Helen beamed at our arrival, pausing in her work and removing her pipe from her mouth. “Welcome home, May!” she said, enthusiastically. “We’ve missed you. My goodness, how pleased I am that you’ve both come! Do sit down. You must keep me company as I work … I’ve been at it all day. I seem to have been ‘discovered’ by the savages! I can hardly keep up with the demand for my services.
“Ah, but do please excuse me for failing to make proper introductions,” she said. “Have you ladies had the pleasure of meeting the esteemed medicine man, Dr. White Bull?”
“I’m afraid we haven’t,” I said. “Please don’t get up, sir,” I joked. The old fellow was much unamused, implacable, rather grumpy, in fact. Both he and the young man wore deathly serious expressions on their faces, and barely glanced at us.
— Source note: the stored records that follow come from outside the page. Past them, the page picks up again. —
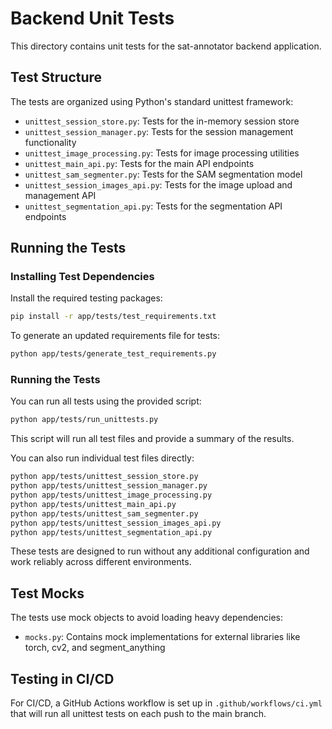 # Backend Unit Tests

This directory contains unit tests for the sat-annotator backend application.

## Test Structure

The tests are organized using Python's standard unittest framework:

- `unittest_session_store.py`: Tests for the in-memory session store
- `unittest_session_manager.py`: Tests for the session management functionality
- `unittest_image_processing.py`: Tests for image processing utilities
- `unittest_main_api.py`: Tests for the main API endpoints
- `unittest_sam_segmenter.py`: Tests for the SAM segmentation model
- `unittest_session_images_api.py`: Tests for the image upload and management API
- `unittest_segmentation_api.py`: Tests for the segmentation API endpoints

## Running the Tests

### Installing Test Dependencies

Install the required testing packages:

```bash
pip install -r app/tests/test_requirements.txt
```

To generate an updated requirements file for tests:

```bash
python app/tests/generate_test_requirements.py
```

### Running the Tests

You can run all tests using the provided script:

```bash
python app/tests/run_unittests.py
```

This script will run all test files and provide a summary of the results.

You can also run individual test files directly:

```bash
python app/tests/unittest_session_store.py
python app/tests/unittest_session_manager.py
python app/tests/unittest_image_processing.py
python app/tests/unittest_main_api.py
python app/tests/unittest_sam_segmenter.py
python app/tests/unittest_session_images_api.py
python app/tests/unittest_segmentation_api.py
```

These tests are designed to run without any additional configuration and work reliably across different environments.

## Test Mocks

The tests use mock objects to avoid loading heavy dependencies:

- `mocks.py`: Contains mock implementations for external libraries like torch, cv2, and segment_anything

## Testing in CI/CD

For CI/CD, a GitHub Actions workflow is set up in `.github/workflows/ci.yml` that will run all unittest tests on each push to the main branch.
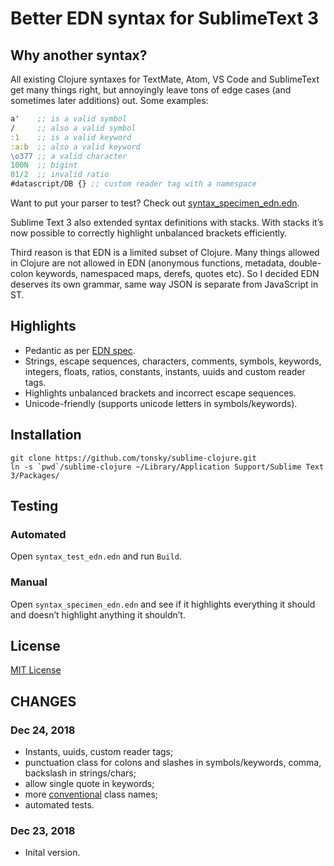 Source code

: # Better EDN syntax for SublimeText 3

## Why another syntax?

All existing Clojure syntaxes for TextMate, Atom, VS Code and SublimeText get many things right, but annoyingly leave tons of edge cases (and sometimes later additions) out. Some examples:

```clojure
a'    ;; is a valid symbol
/     ;; also a valid symbol
:1    ;; is a valid keyword
:a:b  ;; also a valid keyword
\o377 ;; a valid character
100N  ;; bigint 
01/2  ;; invalid ratio
#datascript/DB {} ;; custom reader tag with a namespace
```

Want to put your parser to test? Check out [syntax_specimen_edn.edn](./syntax_specimen_edn.edn).

Sublime Text 3 also extended syntax definitions with stacks. With stacks it’s now possible to correctly highlight unbalanced brackets efficiently.

Third reason is that EDN is a limited subset of Clojure. Many things allowed in Clojure are not allowed in EDN (anonymous functions, metadata, double-colon keywords, namespaced maps, derefs, quotes etc). So I decided EDN deserves its own grammar, same way JSON is separate from JavaScript in ST.

## Highlights

- Pedantic as per [EDN spec](https://github.com/edn-format/edn).
- Strings, escape sequences, characters, comments, symbols, keywords, integers, floats, ratios, constants, instants, uuids and custom reader tags.
- Highlights unbalanced brackets and incorrect escape sequences.
- Unicode-friendly (supports unicode letters in symbols/keywords).

## Installation

```
git clone https://github.com/tonsky/sublime-clojure.git
ln -s `pwd`/sublime-clojure ~/Library/Application Support/Sublime Text 3/Packages/
```

## Testing

### Automated

Open `syntax_test_edn.edn` and run `Build`.

### Manual

Open `syntax_specimen_edn.edn` and see if it highlights everything it should and doesn’t highlight anything it shouldn’t.

## License

[MIT License](./LICENSE.txt)

## CHANGES

### Dec 24, 2018

- Instants, uuids, custom reader tags;
- punctuation class for colons and slashes in symbols/keywords, comma, backslash in strings/chars;
- allow single quote in keywords;
- more [conventional](https://macromates.com/manual/en/language_grammars) class names;
- automated tests.

### Dec 23, 2018

- Inital version.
Helen popped her short, beautifully engraved stone pipe back into her mouth and took up her brush again. She has fashioned for herself a very cunning palette made from a rawhide shield, upon which the stretched leather has dried as hard as wood. Here she mixes her colors from an assortment of powders and emulsions made from pounding different-colored stones, earth, grasses, berries, clays, and animal bones, according to ancient savage formulas about which Miss Flight could scarcely be more enthusiastic—for she has available to her nearly the entire color spectrum.
“A fine likeness, Helen,” I said with true admiration. Indeed Audubon himself would have been envious, for Helen’s kingfisher was a work of art, the colors iridescent, flashing from the boy’s taut brown skin as if the bird itself were alive.
“Why thank you,” Helen said, pipe clenched firmly between her teeth. “Last night young Walking Whirlwind here had a dream. In his dream he was struck by bullets in battle, but his flesh closed up around the bullet holes and he remained unscathed. The boy has never before been to war, and he is naturally anxious about his prospects. Therefore, this morning he went directly to the medicine man, Dr. White Bull, to tell him of his dream—the interpretation of dreams being a major function of the medicine man.” At this point Martha and I both looked again at White Bull, who watched intently and rather critically, as Miss Flight applied her paint to the boy’s chest.
“Dr. White Bull,” Helen continued, “told the young man that his dream was intended to inform him that the kingfisher was his ‘medicine’ animal. For when that bird dives under the surface of the water, the water closes up behind it, just as in the boy’s dream, the wounds in his flesh closed up after the bullets entered. Bloody ingenious concept, isn’t it? Thus this painting, which I am presently executing upon the boy’s chest, is intended to protect him from harm. Of course,” Helen said, pausing from her work, and removing the pipe from her mouth, her eyebrows raised in ironic surprise, “I offer no guarantees of magic properties with my work!”
“I should certainly hope not!” I said. “Why it’s pure superstition, Helen. And quite useless against real bullets.”
“I expect so, May,” Helen said. “But I am only an artist fulfilling a commission. Guarantees of magic properties are strictly the province of Dr. White Bull here.”
At just this point, and as if on cue, the old medicine man started chanting in a low, rhythmic voice.